Pero sí, la intrahistoria es hoy la marca de la casa. No se puede querer ser vicepresidente de la eléctrica y haber pretendido sostener en el pasado un discurso crítico por determinadas prácticas en tal sector. Y no se puede aplaudir a quien ayuda a inmigrantes al borde de la muerte y haber sido, a la vez, asesor de comunicación, con mando en plaza, de un alcalde con preocupantes tintes xenófobos. Algunos entrevistados ilustres —¿han visto ustedes la entrevista al que fue todopoderoso Iván Redondo?— no cejan en el empeño de pensar que algo contado con convicción es, por definición, creíble, por mucho que no se sostenga. Y son muchos los que llaman hoy a una cosa de una manera y, cuando les toca jugar en el bando de enfrente, no tiemblan ante la vergüenza que siempre supone una florida hemeroteca. Los pactos con unos son hoy traición al Estado pero, cuando los haces tú, la cosa cambia. Y si hoy cedes ante otros, estás vilipendiando al conjunto. Pero, cuando aquello estaba de tu mano era, ¡fíjate tú!, parte de la natural relación entre administraciones en democracia.

La intrahistoria y la posverdad llegan a todas partes. Lo inundan todo. El yin y el yang se tocan, se superponen y hasta, si es preciso, se amalgaman. Todo se retuerce para ser lo mismo o algo diferente. E incluso personas cuyo currículo en determinada materia es inexistente se revisten de cualquier cosa para parecer lo más de lo más, e incluso más. Ser, estar y parecer se trastocan en parecer, parecer y parecer. Aparentar, en un rizo más cada día, mucho más difícil todavía, de la cultura del envoltorio. Ya saben, mucha pompa y oropel, mucho papel de regalo... y nada dentro. Un discurso bonito que no dice nada, y que podría estar a la vez en boca de gobierno y oposición, para envolver el absoluto vacío al que con frecuencia nos abocan muchos de los que pelean por... la pervivencia de ellos mismos. No siempre es así, claro está, y hay también gente honesta en todos los ámbitos. Pero ocurre con demasiada frecuencia. Tanta, que yo creo que en el imaginario colectivo ya hay más posverdad que verdad, y más intrahistoria —la historia contada por los vencedores, por los que manejan los recursos, por los que tienen la sartén por el mango...— que pura y dura historia...
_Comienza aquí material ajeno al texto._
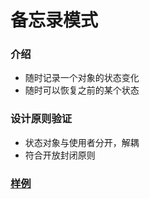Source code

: # 备忘录模式
### 介绍
- 随时记录一个对象的状态变化
- 随时可以恢复之前的某个状态

### 设计原则验证
- 状态对象与使用者分开，解耦
- 符合开放封闭原则 

### [样例](https://github.com/liao123-git/Design_Pattern/blob/main/%E5%B7%A5%E5%8E%82%E6%A8%A1%E5%BC%8F/src/index.js "样例")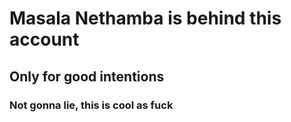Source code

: # Masala Nethamba is behind this account

## Only for good intentions 
### Not gonna lie, this is cool as fuck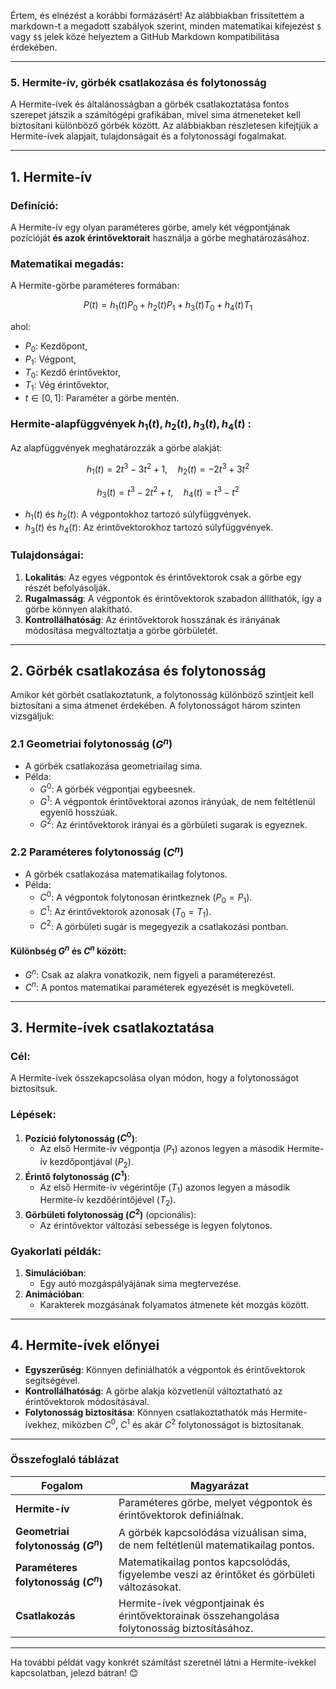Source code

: Értem, és elnézést a korábbi formázásért! Az alábbiakban frissítettem a markdown-t a megadott szabályok szerint, minden matematikai kifejezést `$` vagy `$$` jelek közé helyeztem a GitHub Markdown kompatibilitása érdekében.

---

### **5. Hermite-ív, görbék csatlakozása és folytonosság**

A Hermite-ívek és általánosságban a görbék csatlakoztatása fontos szerepet játszik a számítógépi grafikában, mivel sima átmeneteket kell biztosítani különböző görbék között. Az alábbiakban részletesen kifejtjük a Hermite-ívek alapjait, tulajdonságait és a folytonossági fogalmakat.

---

## **1. Hermite-ív**

### **Definíció**:
A Hermite-ív egy olyan paraméteres görbe, amely két végpontjának pozícióját **és azok érintővektorait** használja a görbe meghatározásához.

### **Matematikai megadás**:
A Hermite-görbe paraméteres formában:


$$P(t) = h_1(t)P_0 + h_2(t)P_1 + h_3(t)T_0 + h_4(t)T_1$$


ahol:
- $P_0$: Kezdőpont,
- $P_1$: Végpont,
- $T_0$: Kezdő érintővektor,
- $T_1$: Vég érintővektor,
- $t \in [0, 1]$: Paraméter a görbe mentén.

### **Hermite-alapfüggvények** $h_1(t), h_2(t), h_3(t), h_4(t)$ :
Az alapfüggvények meghatározzák a görbe alakját:

$$h_1(t) = 2t^3 - 3t^2 + 1, \quad h_2(t) = -2t^3 + 3t^2$$

$$h_3(t) = t^3 - 2t^2 + t, \quad h_4(t) = t^3 - t^2$$

- $h_1(t)$ és $h_2(t)$: A végpontokhoz tartozó súlyfüggvények.
- $h_3(t)$ és $h_4(t)$: Az érintővektorokhoz tartozó súlyfüggvények.

### **Tulajdonságai**:
1. **Lokalitás**: Az egyes végpontok és érintővektorok csak a görbe egy részét befolyásolják.
2. **Rugalmasság**: A végpontok és érintővektorok szabadon állíthatók, így a görbe könnyen alakítható.
3. **Kontrollálhatóság**: Az érintővektorok hosszának és irányának módosítása megváltoztatja a görbe görbületét.

---

## **2. Görbék csatlakozása és folytonosság**

Amikor két görbét csatlakoztatunk, a folytonosság különböző szintjeit kell biztosítani a sima átmenet érdekében. A folytonosságot három szinten vizsgáljuk:

### **2.1 Geometriai folytonosság ($G^n$)**
- A görbék csatlakozása geometriailag sima.
- Példa:
  - $G^0$: A görbék végpontjai egybeesnek.
  - $G^1$: A végpontok érintővektorai azonos irányúak, de nem feltétlenül egyenlő hosszúak.
  - $G^2$: Az érintővektorok irányai és a görbületi sugarak is egyeznek.

### **2.2 Paraméteres folytonosság ($C^n$)**
- A görbék csatlakozása matematikailag folytonos.
- Példa:
  - $C^0$: A végpontok folytonosan érintkeznek ($P_0 = P_1$).
  - $C^1$: Az érintővektorok azonosak ($T_0 = T_1$).
  - $C^2$: A görbületi sugár is megegyezik a csatlakozási pontban.

#### **Különbség $G^n$ és $C^n$ között**:
- $G^n$: Csak az alakra vonatkozik, nem figyeli a paraméterezést.
- $C^n$: A pontos matematikai paraméterek egyezését is megköveteli.

---

## **3. Hermite-ívek csatlakoztatása**

### **Cél**:
A Hermite-ívek összekapcsolása olyan módon, hogy a folytonosságot biztosítsuk.

### **Lépések**:
1. **Pozíció folytonosság ($C^0$)**:
   - Az első Hermite-ív végpontja ($P_1$) azonos legyen a második Hermite-ív kezdőpontjával ($P_2$).
2. **Érintő folytonosság ($C^1$)**:
   - Az első Hermite-ív végérintője ($T_1$) azonos legyen a második Hermite-ív kezdőérintőjével ($T_2$).
3. **Görbületi folytonosság ($C^2$)** (opcionális):
   - Az érintővektor változási sebessége is legyen folytonos.

### **Gyakorlati példák**:
1. **Simulációban**:
   - Egy autó mozgáspályájának sima megtervezése.
2. **Animációban**:
   - Karakterek mozgásának folyamatos átmenete két mozgás között.

---

## **4. Hermite-ívek előnyei**

- **Egyszerűség**: Könnyen definiálhatók a végpontok és érintővektorok segítségével.
- **Kontrollálhatóság**: A görbe alakja közvetlenül változtatható az érintővektorok módosításával.
- **Folytonosság biztosítása**: Könnyen csatlakoztathatók más Hermite-ívekhez, miközben $C^0$, $C^1$ és akár $C^2$ folytonosságot is biztosítanak.

---

### **Összefoglaló táblázat**

| **Fogalom**                     | **Magyarázat**                                                                                   |
|---------------------------------|-----------------------------------------------------------------------------------------------|
| **Hermite-ív**                  | Paraméteres görbe, melyet végpontok és érintővektorok definiálnak.                              |
| **Geometriai folytonosság ($G^n$)** | A görbék kapcsolódása vizuálisan sima, de nem feltétlenül matematikailag pontos.               |
| **Paraméteres folytonosság ($C^n$)** | Matematikailag pontos kapcsolódás, figyelembe veszi az érintőket és görbületi változásokat.   |
| **Csatlakozás**                 | Hermite-ívek végpontjainak és érintővektorainak összehangolása folytonosság biztosításához.     |

---

Ha további példát vagy konkrét számítást szeretnél látni a Hermite-ívekkel kapcsolatban, jelezd bátran! 😊

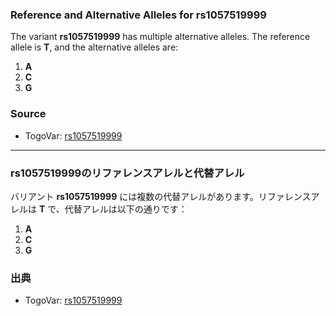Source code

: ### Reference and Alternative Alleles for rs1057519999
The variant **rs1057519999** has multiple alternative alleles. The reference allele is **T**, and the alternative alleles are:
1. **A**
2. **C**
3. **G**

### Source
- TogoVar: [rs1057519999](https://identifiers.org/dbsnp/rs1057519999)

---

### rs1057519999のリファレンスアレルと代替アレル
バリアント **rs1057519999** には複数の代替アレルがあります。リファレンスアレルは **T** で、代替アレルは以下の通りです：
1. **A**
2. **C**
3. **G**

### 出典
- TogoVar: [rs1057519999](https://identifiers.org/dbsnp/rs1057519999)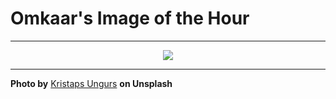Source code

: # Omkaar's Image of the Hour

---

<div align="center">

<a href="https://unsplash.com/photos/a-beautiful-sunset-over-a-calm-lake-PS5RtVp_rVA">
  <img src="https://images.unsplash.com/photo-1754215683705-ee0a731d7288?crop=entropy&cs=tinysrgb&fit=max&fm=jpg&ixid=M3w3NjA2Nzh8MHwxfHJhbmRvbXx8fHx8fHx8fDE3NTQ2NDcyMDB8&ixlib=rb-4.1.0&q=80&w=1080" style="max-width:100%; height:auto;">
</a>



</div>

---

**Photo by** [Kristaps Ungurs](https://unsplash.com/@kristapsungurs) **on Unsplash**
Tonto de mí, me quedo con la Historia. La que duele. Con los hechos. Con la verdad, que a veces es propicia a unos y otra a los de enfrente. Que nos iguala y convierte historias de buenos y malos en crónicas de supervivencia, muchas veces bastante más prosaicas. Y, desde luego, más equilibradas y más versadas en lo que realmente pasa, que aquello que se reescribe según unos determinados colores. Unos u otros, tanto me da. Todo ello me repugna. Prefiero la verdad desnuda, esa que te hace libre, que la tamizada y procesada.